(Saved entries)
'''
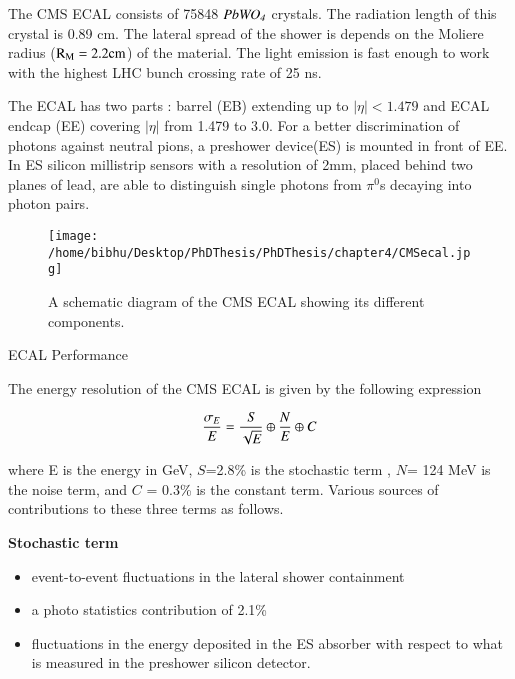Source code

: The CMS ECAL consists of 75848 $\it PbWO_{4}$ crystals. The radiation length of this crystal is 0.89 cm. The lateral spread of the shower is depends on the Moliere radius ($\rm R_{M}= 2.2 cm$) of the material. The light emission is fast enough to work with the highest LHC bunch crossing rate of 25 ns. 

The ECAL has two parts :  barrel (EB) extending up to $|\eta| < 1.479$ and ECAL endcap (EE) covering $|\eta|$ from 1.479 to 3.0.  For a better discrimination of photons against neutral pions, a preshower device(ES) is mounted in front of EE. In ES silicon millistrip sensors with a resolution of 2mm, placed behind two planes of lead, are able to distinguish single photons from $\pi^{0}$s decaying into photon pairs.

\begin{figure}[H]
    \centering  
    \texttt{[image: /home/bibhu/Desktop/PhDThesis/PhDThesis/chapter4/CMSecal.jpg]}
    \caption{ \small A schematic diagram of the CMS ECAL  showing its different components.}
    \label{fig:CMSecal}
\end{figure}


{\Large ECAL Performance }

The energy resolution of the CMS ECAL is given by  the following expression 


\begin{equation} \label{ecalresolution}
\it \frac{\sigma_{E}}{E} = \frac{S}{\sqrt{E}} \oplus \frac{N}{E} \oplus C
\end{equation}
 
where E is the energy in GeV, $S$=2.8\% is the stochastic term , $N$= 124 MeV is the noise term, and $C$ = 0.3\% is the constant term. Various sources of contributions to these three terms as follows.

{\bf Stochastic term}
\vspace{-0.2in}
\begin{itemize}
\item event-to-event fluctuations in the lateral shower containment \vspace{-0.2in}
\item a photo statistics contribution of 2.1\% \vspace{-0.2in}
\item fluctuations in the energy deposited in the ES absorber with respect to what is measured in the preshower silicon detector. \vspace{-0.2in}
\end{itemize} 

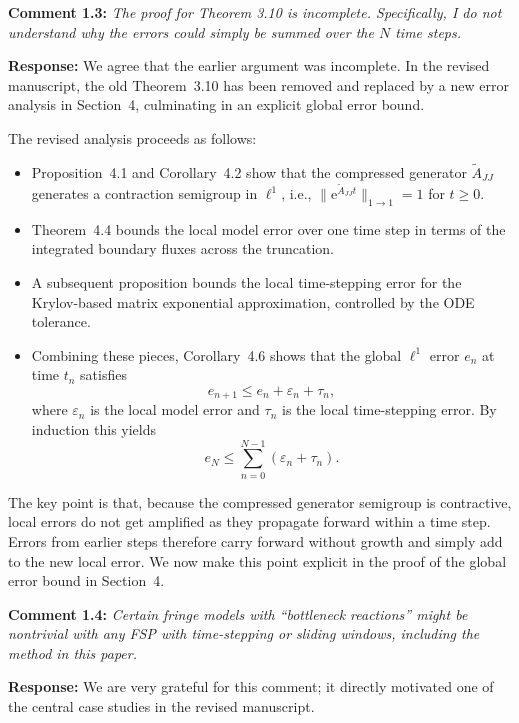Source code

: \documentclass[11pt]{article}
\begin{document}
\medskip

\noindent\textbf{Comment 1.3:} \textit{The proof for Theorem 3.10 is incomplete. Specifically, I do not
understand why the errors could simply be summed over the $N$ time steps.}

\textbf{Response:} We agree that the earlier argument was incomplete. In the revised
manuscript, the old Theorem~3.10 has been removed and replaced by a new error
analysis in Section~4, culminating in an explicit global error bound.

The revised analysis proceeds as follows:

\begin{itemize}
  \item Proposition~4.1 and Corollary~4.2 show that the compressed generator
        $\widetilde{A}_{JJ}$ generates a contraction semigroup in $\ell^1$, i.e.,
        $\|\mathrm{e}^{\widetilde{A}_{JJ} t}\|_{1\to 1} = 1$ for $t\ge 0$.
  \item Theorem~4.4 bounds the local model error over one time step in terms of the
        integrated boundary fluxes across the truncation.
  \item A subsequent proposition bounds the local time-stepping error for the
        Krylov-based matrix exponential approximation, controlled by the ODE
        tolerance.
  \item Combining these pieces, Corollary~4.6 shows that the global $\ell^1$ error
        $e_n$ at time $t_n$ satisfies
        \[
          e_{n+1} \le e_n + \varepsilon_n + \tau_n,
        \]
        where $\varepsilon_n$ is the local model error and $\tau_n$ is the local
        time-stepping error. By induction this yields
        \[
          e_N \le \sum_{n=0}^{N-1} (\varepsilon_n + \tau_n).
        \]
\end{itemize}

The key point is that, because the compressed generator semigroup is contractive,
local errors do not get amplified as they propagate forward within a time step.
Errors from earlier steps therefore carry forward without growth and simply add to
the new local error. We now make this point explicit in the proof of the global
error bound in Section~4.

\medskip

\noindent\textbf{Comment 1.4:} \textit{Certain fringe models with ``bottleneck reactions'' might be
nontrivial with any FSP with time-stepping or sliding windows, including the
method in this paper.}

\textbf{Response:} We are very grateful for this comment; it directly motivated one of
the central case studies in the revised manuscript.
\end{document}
'''
### PROBLEM DETAILS
Through the last line of the entries above, beginning at the line containing "e_n + \varepsilon_n", transcribe each line exactly, both ends included and nothing more.

### TASK OUTPUT
          e_{n+1} \le e_n + \varepsilon_n + \tau_n,
        \]
        where $\varepsilon_n$ is the local model error and $\tau_n$ is the local
        time-stepping error. By induction this yields
        \[
          e_N \le \sum_{n=0}^{N-1} (\varepsilon_n + \tau_n).
        \]
\end{itemize}

The key point is that, because the compressed generator semigroup is contractive,
local errors do not get amplified as they propagate forward within a time step.
Errors from earlier steps therefore carry forward without growth and simply add to
the new local error. We now make this point explicit in the proof of the global
error bound in Section~4.

\medskip

\noindent\textbf{Comment 1.4:} \textit{Certain fringe models with ``bottleneck reactions'' might be
nontrivial with any FSP with time-stepping or sliding windows, including the
method in this paper.}

\textbf{Response:} We are very grateful for this comment; it directly motivated one of
the central case studies in the revised manuscript.
\end{document}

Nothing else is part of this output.